• TASK INSTRUCTIONS: In which lines of the data does the string "blob" appear? Copy every one.

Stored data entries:

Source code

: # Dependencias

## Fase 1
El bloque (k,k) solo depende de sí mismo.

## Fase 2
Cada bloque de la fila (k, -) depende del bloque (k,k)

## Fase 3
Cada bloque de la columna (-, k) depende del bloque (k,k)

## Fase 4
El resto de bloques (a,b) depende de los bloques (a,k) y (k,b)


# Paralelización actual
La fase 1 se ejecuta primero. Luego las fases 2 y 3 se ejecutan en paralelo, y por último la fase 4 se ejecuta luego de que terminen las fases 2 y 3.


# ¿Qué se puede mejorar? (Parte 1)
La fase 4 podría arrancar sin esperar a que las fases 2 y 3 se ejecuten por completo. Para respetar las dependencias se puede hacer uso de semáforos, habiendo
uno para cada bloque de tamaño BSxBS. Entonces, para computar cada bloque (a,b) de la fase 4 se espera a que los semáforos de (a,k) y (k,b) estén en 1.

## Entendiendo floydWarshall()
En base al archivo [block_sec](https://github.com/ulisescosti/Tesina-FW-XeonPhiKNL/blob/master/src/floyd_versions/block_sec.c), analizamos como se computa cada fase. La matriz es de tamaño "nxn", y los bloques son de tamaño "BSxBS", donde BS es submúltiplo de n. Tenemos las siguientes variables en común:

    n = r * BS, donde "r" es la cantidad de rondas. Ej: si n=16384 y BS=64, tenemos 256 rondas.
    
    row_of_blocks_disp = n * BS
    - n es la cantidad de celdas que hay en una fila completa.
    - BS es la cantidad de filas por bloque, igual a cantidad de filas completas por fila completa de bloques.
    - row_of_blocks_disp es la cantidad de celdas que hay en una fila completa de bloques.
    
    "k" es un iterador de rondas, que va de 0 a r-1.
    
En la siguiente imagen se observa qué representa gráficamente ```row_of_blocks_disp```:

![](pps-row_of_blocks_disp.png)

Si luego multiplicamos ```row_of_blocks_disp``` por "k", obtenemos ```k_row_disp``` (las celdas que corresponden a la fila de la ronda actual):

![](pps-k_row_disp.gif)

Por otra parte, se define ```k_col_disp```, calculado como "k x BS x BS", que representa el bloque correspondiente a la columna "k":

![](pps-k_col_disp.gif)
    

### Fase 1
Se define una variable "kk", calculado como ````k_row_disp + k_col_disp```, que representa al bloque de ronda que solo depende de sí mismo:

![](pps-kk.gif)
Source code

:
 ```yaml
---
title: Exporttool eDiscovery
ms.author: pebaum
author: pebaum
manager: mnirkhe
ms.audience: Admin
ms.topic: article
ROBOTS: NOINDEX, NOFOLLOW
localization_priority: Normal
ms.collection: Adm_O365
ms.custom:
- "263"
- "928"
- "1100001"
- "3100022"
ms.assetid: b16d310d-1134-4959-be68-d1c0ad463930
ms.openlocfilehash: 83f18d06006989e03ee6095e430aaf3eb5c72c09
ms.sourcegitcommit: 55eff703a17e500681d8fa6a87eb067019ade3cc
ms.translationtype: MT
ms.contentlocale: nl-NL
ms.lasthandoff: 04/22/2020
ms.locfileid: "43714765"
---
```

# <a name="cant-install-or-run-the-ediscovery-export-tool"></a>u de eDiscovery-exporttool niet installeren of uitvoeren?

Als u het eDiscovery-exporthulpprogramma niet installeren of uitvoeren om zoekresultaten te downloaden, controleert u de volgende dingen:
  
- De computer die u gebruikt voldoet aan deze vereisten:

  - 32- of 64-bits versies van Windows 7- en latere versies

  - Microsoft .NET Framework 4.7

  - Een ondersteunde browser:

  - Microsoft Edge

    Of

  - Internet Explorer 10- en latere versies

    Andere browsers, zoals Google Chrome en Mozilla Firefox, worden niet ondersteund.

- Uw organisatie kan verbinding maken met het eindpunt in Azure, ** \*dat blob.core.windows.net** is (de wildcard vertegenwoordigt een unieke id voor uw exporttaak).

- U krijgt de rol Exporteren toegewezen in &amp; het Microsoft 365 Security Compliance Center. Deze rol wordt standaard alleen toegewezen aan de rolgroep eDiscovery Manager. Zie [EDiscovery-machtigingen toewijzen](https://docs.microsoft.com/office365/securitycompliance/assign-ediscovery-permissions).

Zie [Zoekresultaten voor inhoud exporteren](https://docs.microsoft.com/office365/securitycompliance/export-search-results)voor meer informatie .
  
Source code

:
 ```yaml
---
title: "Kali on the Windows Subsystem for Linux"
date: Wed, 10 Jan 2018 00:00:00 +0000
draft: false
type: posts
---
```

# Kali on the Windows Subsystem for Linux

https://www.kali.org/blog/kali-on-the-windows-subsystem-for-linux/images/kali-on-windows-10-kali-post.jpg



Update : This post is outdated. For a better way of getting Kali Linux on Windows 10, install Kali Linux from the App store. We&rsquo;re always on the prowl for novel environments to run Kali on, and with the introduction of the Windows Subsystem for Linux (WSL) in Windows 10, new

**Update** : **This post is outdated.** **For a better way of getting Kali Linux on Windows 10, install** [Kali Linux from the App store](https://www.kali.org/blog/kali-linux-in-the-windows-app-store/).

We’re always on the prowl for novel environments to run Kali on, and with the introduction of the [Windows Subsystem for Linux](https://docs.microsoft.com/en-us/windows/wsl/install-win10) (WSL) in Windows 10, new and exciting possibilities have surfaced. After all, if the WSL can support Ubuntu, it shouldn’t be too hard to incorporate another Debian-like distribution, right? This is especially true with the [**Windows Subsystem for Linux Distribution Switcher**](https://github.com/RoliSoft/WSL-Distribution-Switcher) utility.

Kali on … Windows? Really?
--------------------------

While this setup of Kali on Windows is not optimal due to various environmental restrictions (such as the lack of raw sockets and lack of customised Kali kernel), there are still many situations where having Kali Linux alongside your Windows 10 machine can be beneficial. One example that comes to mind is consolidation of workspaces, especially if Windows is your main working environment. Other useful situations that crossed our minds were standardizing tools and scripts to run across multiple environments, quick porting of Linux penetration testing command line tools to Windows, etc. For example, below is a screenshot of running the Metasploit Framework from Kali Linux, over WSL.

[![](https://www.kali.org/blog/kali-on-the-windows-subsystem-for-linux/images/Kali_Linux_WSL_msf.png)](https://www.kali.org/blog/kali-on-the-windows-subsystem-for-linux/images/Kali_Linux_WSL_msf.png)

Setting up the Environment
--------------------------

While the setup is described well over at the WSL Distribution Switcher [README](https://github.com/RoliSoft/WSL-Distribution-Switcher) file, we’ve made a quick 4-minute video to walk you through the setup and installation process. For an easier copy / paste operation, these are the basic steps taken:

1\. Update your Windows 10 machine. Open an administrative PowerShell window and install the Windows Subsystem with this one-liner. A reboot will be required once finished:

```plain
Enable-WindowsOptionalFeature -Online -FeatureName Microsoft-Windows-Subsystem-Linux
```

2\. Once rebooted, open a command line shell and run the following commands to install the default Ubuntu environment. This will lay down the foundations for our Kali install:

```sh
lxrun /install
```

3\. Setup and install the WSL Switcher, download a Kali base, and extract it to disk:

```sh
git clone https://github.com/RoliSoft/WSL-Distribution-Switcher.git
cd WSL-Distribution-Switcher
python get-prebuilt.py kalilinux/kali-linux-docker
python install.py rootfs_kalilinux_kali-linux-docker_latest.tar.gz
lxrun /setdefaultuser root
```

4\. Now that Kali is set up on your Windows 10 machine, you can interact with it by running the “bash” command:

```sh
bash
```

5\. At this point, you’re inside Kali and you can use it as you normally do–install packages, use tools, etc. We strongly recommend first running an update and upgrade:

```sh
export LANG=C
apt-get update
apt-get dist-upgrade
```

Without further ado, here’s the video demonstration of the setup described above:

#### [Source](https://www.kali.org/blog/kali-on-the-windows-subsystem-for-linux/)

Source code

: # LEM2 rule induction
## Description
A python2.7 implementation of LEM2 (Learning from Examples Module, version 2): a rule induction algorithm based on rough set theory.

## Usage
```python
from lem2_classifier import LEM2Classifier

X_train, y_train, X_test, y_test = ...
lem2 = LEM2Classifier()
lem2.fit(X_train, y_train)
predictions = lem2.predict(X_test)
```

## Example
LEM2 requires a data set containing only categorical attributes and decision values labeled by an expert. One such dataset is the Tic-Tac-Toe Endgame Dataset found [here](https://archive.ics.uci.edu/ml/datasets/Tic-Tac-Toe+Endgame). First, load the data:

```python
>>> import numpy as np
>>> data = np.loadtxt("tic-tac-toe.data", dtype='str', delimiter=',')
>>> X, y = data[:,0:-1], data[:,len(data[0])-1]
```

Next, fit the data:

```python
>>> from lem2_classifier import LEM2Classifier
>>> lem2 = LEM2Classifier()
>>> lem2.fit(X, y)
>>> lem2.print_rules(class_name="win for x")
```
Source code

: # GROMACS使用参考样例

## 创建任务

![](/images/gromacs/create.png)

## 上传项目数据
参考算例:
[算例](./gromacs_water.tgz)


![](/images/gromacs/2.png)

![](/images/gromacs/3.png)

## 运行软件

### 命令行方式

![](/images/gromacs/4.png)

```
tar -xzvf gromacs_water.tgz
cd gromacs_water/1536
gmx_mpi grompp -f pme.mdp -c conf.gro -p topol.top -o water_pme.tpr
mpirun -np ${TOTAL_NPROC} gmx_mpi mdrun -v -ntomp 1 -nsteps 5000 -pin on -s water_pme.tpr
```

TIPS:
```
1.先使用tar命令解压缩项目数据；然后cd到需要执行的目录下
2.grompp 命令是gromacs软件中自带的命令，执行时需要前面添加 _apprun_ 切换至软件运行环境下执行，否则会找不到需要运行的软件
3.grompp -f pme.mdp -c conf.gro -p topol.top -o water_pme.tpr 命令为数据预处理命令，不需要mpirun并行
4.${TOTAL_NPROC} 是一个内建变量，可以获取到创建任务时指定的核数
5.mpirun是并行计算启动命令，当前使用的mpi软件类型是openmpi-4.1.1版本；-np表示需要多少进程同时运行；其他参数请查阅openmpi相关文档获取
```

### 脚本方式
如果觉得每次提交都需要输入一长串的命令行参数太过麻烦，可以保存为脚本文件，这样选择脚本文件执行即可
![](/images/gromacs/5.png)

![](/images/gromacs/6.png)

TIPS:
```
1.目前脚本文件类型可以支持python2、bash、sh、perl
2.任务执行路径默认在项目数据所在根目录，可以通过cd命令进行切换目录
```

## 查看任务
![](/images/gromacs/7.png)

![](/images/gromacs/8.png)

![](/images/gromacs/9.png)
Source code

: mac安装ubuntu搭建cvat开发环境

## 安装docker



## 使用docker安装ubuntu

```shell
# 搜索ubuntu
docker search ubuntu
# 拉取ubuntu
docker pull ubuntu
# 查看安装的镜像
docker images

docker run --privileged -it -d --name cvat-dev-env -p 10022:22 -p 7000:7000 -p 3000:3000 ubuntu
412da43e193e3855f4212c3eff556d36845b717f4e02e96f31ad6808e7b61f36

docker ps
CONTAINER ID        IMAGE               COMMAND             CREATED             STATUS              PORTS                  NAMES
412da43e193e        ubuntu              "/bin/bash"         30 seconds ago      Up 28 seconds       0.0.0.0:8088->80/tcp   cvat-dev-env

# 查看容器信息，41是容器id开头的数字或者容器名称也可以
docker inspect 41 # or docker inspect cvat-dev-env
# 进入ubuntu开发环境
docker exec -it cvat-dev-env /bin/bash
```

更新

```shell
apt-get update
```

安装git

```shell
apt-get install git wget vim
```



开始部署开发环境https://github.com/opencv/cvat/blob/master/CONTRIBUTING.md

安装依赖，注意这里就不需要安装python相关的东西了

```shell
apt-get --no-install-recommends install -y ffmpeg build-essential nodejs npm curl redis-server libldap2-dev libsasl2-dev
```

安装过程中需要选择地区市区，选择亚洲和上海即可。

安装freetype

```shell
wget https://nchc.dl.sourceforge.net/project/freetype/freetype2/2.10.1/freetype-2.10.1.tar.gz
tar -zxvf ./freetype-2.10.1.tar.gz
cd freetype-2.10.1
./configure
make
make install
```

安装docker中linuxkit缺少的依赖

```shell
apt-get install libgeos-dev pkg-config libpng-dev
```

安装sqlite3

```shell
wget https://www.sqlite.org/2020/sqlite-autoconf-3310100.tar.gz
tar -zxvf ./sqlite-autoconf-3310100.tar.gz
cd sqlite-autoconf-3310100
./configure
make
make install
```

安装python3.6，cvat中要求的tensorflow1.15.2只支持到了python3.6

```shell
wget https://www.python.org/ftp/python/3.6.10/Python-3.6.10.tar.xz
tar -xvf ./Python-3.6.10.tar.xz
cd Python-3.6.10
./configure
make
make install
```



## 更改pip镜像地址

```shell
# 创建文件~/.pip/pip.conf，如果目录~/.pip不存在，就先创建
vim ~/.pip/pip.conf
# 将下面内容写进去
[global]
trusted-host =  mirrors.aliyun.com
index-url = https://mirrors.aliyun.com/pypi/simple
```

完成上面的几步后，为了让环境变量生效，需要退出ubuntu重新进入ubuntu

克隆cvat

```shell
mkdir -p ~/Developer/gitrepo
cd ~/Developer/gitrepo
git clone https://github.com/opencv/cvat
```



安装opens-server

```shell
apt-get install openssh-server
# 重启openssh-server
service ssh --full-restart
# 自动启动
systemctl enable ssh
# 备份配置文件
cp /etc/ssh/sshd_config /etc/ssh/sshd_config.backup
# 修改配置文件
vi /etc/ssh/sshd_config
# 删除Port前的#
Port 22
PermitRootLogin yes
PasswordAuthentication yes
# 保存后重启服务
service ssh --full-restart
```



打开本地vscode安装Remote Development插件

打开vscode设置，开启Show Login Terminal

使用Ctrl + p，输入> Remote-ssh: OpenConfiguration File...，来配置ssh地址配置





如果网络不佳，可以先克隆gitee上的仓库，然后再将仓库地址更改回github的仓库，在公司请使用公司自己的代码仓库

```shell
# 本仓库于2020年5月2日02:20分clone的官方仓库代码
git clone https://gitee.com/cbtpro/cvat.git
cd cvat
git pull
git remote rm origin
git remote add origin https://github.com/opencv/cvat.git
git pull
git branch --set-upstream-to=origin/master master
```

• REPLY TO THE EXERCISE:
En base al archivo [block_sec](https://github.com/ulisescosti/Tesina-FW-XeonPhiKNL/blob/master/src/floyd_versions/block_sec.c), analizamos como se computa cada fase. La matriz es de tamaño "nxn", y los bloques son de tamaño "BSxBS", donde BS es submúltiplo de n. Tenemos las siguientes variables en común:
- Uw organisatie kan verbinding maken met het eindpunt in Azure, ** \*dat blob.core.windows.net** is (de wildcard vertegenwoordigt een unieke id voor uw exporttaak).
开始部署开发环境https://github.com/opencv/cvat/blob/master/CONTRIBUTING.md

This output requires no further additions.